The visitor will learn that there is only one way to prepare kava, the native drink. The Fijians call it Yaqona, and it is made from the root of a pepper tree, which is masticated until it is reduced to fine particles which are put into a large bowl and mixed with water. At public assemblies when the water is poured on the root, the people chant songs, and beat with little sticks on a bamboo or log of wood until the kava is ready to be strained. Then the priest or headman pronounces a prayer or a toast, and the most important guest is handed a coconut shell from which to have the first drink.
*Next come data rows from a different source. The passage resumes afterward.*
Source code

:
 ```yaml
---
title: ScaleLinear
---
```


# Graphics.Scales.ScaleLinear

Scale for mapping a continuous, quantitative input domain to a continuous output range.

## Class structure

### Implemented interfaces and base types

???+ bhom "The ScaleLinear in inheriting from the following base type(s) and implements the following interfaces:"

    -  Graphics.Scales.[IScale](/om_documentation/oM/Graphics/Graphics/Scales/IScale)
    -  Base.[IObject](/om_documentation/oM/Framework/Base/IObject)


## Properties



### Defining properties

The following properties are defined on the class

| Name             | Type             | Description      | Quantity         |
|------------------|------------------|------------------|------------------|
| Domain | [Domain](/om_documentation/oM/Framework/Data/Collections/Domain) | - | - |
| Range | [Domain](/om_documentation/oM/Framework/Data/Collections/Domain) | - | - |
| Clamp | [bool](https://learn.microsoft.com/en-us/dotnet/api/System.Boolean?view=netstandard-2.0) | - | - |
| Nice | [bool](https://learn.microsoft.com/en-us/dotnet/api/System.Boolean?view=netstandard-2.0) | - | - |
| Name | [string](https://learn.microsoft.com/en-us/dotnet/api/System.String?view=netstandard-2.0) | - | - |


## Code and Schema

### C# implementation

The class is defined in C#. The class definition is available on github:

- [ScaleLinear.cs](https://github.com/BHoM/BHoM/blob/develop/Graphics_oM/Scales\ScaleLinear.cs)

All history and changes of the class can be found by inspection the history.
The beverage looks like cafŽ‑au‑lait, and has an aromatic, slightly pungent taste. Roots of yaquona are offered to strangers as tokens of goodwill.

 

British interest in the Fiji Islands dates from Captain Cook's vist in 1769. In 1835 missionaries founded a settlement in Fiji. In 1859 Thakombau, the most powerful chief in the Islands, offered the sovereignty to Great Britain, but it was declined. A few years later the American Civil War led to so great a demand for cotton that there was an influx of Europeans into Fiji to grow cotton, and a group of Englishmen set up a Fijian Government with Thakombau as king, and an elected Parliament. A good deal of hostility and disorder followed. The Chiefs ceded the sovereignty of the Fiji Islands to Queen Victoria in October, 1874.

 

The island of Rotumah, about fourteen square miles, was annexed in 1881. The natives are quite unlike the Fijians in both language and ways.